─── Dataset extract
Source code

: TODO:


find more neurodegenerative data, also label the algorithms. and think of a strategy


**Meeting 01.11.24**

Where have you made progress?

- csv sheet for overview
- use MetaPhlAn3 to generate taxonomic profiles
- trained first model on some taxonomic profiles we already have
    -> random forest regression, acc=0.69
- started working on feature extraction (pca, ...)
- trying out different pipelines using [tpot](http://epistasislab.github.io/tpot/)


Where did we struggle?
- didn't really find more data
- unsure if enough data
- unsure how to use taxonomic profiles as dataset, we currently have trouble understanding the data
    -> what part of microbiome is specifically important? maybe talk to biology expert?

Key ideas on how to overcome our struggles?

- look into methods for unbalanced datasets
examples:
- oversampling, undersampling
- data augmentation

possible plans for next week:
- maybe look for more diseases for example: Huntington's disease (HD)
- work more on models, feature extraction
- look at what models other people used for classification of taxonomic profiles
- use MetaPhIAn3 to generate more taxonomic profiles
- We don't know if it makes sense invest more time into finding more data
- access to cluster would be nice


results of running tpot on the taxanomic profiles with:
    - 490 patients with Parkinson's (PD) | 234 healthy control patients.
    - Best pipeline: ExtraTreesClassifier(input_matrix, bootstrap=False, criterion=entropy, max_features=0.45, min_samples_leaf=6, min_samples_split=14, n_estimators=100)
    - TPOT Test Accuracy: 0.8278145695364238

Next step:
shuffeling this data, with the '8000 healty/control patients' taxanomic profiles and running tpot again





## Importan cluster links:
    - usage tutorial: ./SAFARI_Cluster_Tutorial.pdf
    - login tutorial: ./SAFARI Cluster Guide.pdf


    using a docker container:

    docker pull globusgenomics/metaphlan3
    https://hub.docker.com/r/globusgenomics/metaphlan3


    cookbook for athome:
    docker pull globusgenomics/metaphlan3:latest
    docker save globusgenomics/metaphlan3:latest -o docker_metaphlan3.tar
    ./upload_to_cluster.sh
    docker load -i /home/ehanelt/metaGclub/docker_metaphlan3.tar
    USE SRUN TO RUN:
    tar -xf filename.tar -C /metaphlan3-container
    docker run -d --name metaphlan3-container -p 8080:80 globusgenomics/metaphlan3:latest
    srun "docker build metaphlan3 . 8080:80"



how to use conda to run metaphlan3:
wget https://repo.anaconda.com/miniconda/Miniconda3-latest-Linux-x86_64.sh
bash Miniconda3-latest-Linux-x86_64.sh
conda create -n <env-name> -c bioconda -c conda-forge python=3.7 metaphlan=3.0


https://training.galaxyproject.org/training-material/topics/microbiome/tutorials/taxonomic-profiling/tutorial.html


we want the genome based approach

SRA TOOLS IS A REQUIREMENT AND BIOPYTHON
──────
- **Your goal**
Your answer should be each line of the data that contains the word "globusgenomics", copied as it stands.

- **Your solution**
    docker pull globusgenomics/metaphlan3
    https://hub.docker.com/r/globusgenomics/metaphlan3
    docker pull globusgenomics/metaphlan3:latest
    docker save globusgenomics/metaphlan3:latest -o docker_metaphlan3.tar
    docker run -d --name metaphlan3-container -p 8080:80 globusgenomics/metaphlan3:latest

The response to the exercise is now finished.